Task requirements: Within the entries below, the lines from the one with "深证成指早盘收报13013.34点，跌2.56%。" through the one with "(上海):** 2025-10-12 22:11:08" are to be set down exactly, both ends kept.

Source records:
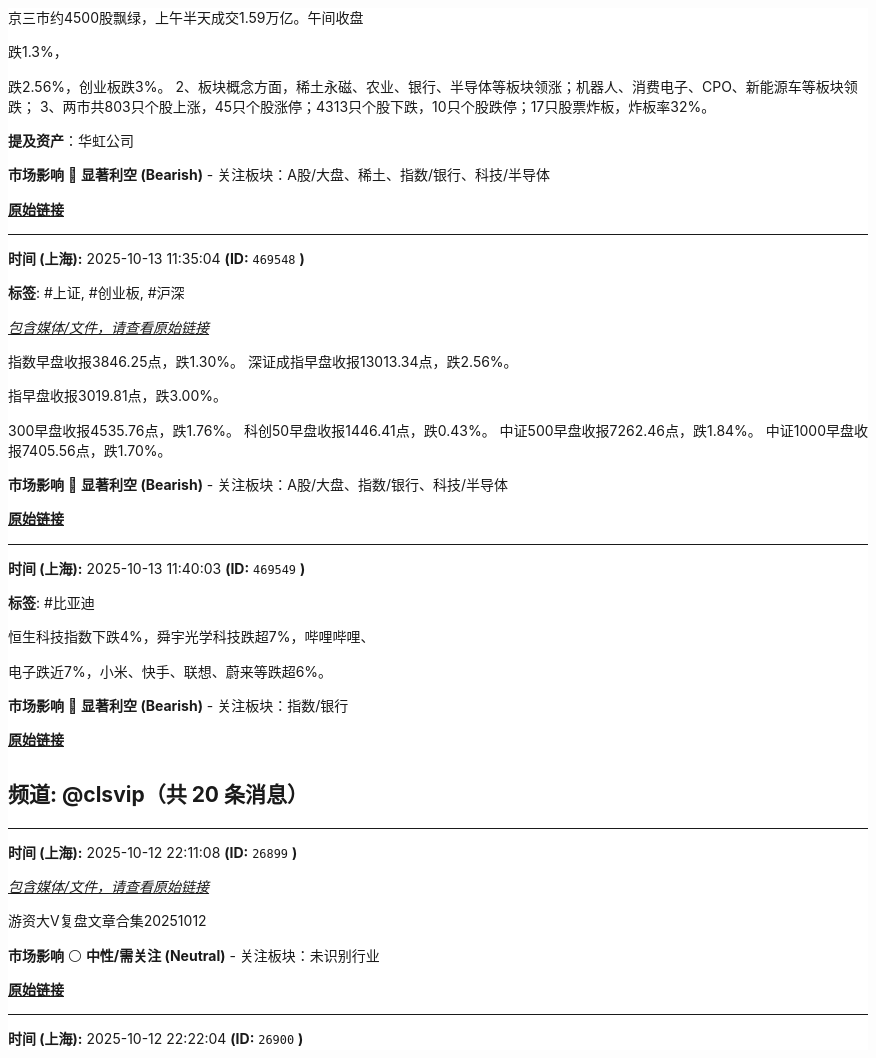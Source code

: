 京三市约4500股飘绿，上午半天成交1.59万亿。午间收盘

跌1.3%，

跌2.56%，创业板跌3%。
2、板块概念方面，稀土永磁、农业、银行、半导体等板块领涨；机器人、消费电子、CPO、新能源车等板块领跌；
3、两市共803只个股上涨，45只个股涨停；4313只个股下跌，10只个股跌停；17只股票炸板，炸板率32%。

**提及资产**：华虹公司

**市场影响** 🔴 **显著利空 (Bearish)** - 关注板块：A股/大盘、稀土、指数/银行、科技/半导体

**[原始链接](https://t.me/FinanceNewsDaily/469547)**

---
**时间 (上海):** 2025-10-13 11:35:04 **(ID:** `469548` **)**

**标签**: #上证, #创业板, #沪深

*[包含媒体/文件，请查看原始链接](https://t.me/s/FinanceNewsDaily)*

指数早盘收报3846.25点，跌1.30%。
深证成指早盘收报13013.34点，跌2.56%。

指早盘收报3019.81点，跌3.00%。

300早盘收报4535.76点，跌1.76%。
科创50早盘收报1446.41点，跌0.43%。
中证500早盘收报7262.46点，跌1.84%。
中证1000早盘收报7405.56点，跌1.70%。

**市场影响** 🔴 **显著利空 (Bearish)** - 关注板块：A股/大盘、指数/银行、科技/半导体

**[原始链接](https://t.me/FinanceNewsDaily/469548)**

---
**时间 (上海):** 2025-10-13 11:40:03 **(ID:** `469549` **)**

**标签**: #比亚迪

恒生科技指数下跌4%，舜宇光学科技跌超7%，哔哩哔哩、

电子跌近7%，小米、快手、联想、蔚来等跌超6%。

**市场影响** 🔴 **显著利空 (Bearish)** - 关注板块：指数/银行

**[原始链接](https://t.me/FinanceNewsDaily/469549)**
## 频道: @clsvip（共 20 条消息）

---
**时间 (上海):** 2025-10-12 22:11:08 **(ID:** `26899` **)**

*[包含媒体/文件，请查看原始链接](https://t.me/s/clsvip)*

游资大V复盘文章合集20251012

**市场影响** ⚪ **中性/需关注 (Neutral)** - 关注板块：未识别行业

**[原始链接](https://t.me/clsvip/26899)**

---
**时间 (上海):** 2025-10-12 22:22:04 **(ID:** `26900` **)**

Answer below:
深证成指早盘收报13013.34点，跌2.56%。

指早盘收报3019.81点，跌3.00%。

300早盘收报4535.76点，跌1.76%。
科创50早盘收报1446.41点，跌0.43%。
中证500早盘收报7262.46点，跌1.84%。
中证1000早盘收报7405.56点，跌1.70%。

**市场影响** 🔴 **显著利空 (Bearish)** - 关注板块：A股/大盘、指数/银行、科技/半导体

**[原始链接](https://t.me/FinanceNewsDaily/469548)**

---
**时间 (上海):** 2025-10-13 11:40:03 **(ID:** `469549` **)**

**标签**: #比亚迪

恒生科技指数下跌4%，舜宇光学科技跌超7%，哔哩哔哩、

电子跌近7%，小米、快手、联想、蔚来等跌超6%。

**市场影响** 🔴 **显著利空 (Bearish)** - 关注板块：指数/银行

**[原始链接](https://t.me/FinanceNewsDaily/469549)**
## 频道: @clsvip（共 20 条消息）

---
**时间 (上海):** 2025-10-12 22:11:08 **(ID:** `26899` **)**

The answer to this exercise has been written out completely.